Down to the final line, reproduce the entries that follow exactly.
Material shown Block Start
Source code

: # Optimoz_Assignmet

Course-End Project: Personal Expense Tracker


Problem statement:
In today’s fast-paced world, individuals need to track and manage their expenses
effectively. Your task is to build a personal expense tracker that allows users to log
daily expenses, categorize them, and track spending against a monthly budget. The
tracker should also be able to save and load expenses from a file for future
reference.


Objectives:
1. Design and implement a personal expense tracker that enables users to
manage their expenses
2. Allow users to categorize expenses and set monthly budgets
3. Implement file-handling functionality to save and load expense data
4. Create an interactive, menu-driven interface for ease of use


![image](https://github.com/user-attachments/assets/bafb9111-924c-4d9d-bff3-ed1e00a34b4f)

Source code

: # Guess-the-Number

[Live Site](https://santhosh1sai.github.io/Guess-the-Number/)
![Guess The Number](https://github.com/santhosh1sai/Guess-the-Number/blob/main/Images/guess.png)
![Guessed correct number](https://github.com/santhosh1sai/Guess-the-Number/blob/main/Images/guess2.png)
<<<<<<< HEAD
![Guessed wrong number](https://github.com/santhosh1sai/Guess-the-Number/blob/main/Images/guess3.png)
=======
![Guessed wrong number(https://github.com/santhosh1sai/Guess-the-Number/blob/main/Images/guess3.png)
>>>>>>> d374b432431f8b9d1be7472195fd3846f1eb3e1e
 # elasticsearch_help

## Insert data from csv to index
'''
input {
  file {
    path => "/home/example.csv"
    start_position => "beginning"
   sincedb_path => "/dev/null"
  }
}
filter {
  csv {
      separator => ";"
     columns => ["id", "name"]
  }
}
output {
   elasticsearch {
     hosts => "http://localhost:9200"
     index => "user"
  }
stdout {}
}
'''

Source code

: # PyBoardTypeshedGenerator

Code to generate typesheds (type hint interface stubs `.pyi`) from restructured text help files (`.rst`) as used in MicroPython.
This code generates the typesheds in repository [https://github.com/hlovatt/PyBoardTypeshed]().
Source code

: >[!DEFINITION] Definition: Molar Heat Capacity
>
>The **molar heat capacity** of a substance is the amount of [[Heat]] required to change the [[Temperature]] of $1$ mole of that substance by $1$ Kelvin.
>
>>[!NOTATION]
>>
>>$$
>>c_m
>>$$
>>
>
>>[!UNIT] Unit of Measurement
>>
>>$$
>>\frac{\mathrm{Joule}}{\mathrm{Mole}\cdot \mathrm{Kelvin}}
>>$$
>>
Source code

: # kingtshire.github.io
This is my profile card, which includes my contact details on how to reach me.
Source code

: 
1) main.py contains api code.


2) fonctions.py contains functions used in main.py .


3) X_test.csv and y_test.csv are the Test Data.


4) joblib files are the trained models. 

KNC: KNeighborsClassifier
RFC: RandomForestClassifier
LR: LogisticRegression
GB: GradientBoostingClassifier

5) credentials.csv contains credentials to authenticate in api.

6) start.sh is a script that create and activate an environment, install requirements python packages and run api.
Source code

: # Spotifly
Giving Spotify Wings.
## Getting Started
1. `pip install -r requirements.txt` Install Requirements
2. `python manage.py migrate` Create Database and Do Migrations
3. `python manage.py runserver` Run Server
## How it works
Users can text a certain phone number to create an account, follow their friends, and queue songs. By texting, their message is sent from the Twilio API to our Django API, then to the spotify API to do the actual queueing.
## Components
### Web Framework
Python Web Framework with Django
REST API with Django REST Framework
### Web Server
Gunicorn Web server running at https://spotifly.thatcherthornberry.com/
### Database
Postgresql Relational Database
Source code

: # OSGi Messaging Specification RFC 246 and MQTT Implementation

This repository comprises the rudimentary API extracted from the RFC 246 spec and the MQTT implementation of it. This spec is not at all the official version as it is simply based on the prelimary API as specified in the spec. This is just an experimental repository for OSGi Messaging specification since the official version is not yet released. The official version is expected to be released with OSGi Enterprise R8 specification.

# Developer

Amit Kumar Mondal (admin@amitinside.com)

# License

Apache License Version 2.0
Material shown Block End
Worked solution:
Source code

: # Optimoz_Assignmet

Course-End Project: Personal Expense Tracker


Problem statement:
In today’s fast-paced world, individuals need to track and manage their expenses
effectively. Your task is to build a personal expense tracker that allows users to log
daily expenses, categorize them, and track spending against a monthly budget. The
tracker should also be able to save and load expenses from a file for future
reference.


Objectives:
1. Design and implement a personal expense tracker that enables users to
manage their expenses
2. Allow users to categorize expenses and set monthly budgets
3. Implement file-handling functionality to save and load expense data
4. Create an interactive, menu-driven interface for ease of use


![image](https://github.com/user-attachments/assets/bafb9111-924c-4d9d-bff3-ed1e00a34b4f)

Source code

: # Guess-the-Number

[Live Site](https://santhosh1sai.github.io/Guess-the-Number/)
![Guess The Number](https://github.com/santhosh1sai/Guess-the-Number/blob/main/Images/guess.png)
![Guessed correct number](https://github.com/santhosh1sai/Guess-the-Number/blob/main/Images/guess2.png)
<<<<<<< HEAD
![Guessed wrong number](https://github.com/santhosh1sai/Guess-the-Number/blob/main/Images/guess3.png)
=======
![Guessed wrong number(https://github.com/santhosh1sai/Guess-the-Number/blob/main/Images/guess3.png)
>>>>>>> d374b432431f8b9d1be7472195fd3846f1eb3e1e
 # elasticsearch_help

## Insert data from csv to index
'''
input {
  file {
    path => "/home/example.csv"
    start_position => "beginning"
   sincedb_path => "/dev/null"
  }
}
filter {
  csv {
      separator => ";"
     columns => ["id", "name"]
  }
}
output {
   elasticsearch {
     hosts => "http://localhost:9200"
     index => "user"
  }
stdout {}
}
'''

Source code

: # PyBoardTypeshedGenerator

Code to generate typesheds (type hint interface stubs `.pyi`) from restructured text help files (`.rst`) as used in MicroPython.
This code generates the typesheds in repository [https://github.com/hlovatt/PyBoardTypeshed]().
Source code

: >[!DEFINITION] Definition: Molar Heat Capacity
>
>The **molar heat capacity** of a substance is the amount of [[Heat]] required to change the [[Temperature]] of $1$ mole of that substance by $1$ Kelvin.
>
>>[!NOTATION]
>>
>>$$
>>c_m
>>$$
>>
>
>>[!UNIT] Unit of Measurement
>>
>>$$
>>\frac{\mathrm{Joule}}{\mathrm{Mole}\cdot \mathrm{Kelvin}}
>>$$
>>
Source code

: # kingtshire.github.io
This is my profile card, which includes my contact details on how to reach me.
Source code

: 
1) main.py contains api code.


2) fonctions.py contains functions used in main.py .


3) X_test.csv and y_test.csv are the Test Data.


4) joblib files are the trained models. 

KNC: KNeighborsClassifier
RFC: RandomForestClassifier
LR: LogisticRegression
GB: GradientBoostingClassifier

5) credentials.csv contains credentials to authenticate in api.

6) start.sh is a script that create and activate an environment, install requirements python packages and run api.
Source code

: # Spotifly
Giving Spotify Wings.
## Getting Started
1. `pip install -r requirements.txt` Install Requirements
2. `python manage.py migrate` Create Database and Do Migrations
3. `python manage.py runserver` Run Server
## How it works
Users can text a certain phone number to create an account, follow their friends, and queue songs. By texting, their message is sent from the Twilio API to our Django API, then to the spotify API to do the actual queueing.
## Components
### Web Framework
Python Web Framework with Django
REST API with Django REST Framework
### Web Server
Gunicorn Web server running at https://spotifly.thatcherthornberry.com/
### Database
Postgresql Relational Database
Source code

: # OSGi Messaging Specification RFC 246 and MQTT Implementation

This repository comprises the rudimentary API extracted from the RFC 246 spec and the MQTT implementation of it. This spec is not at all the official version as it is simply based on the prelimary API as specified in the spec. This is just an experimental repository for OSGi Messaging specification since the official version is not yet released. The official version is expected to be released with OSGi Enterprise R8 specification.

# Developer

Amit Kumar Mondal (admin@amitinside.com)

# License

Apache License Version 2.0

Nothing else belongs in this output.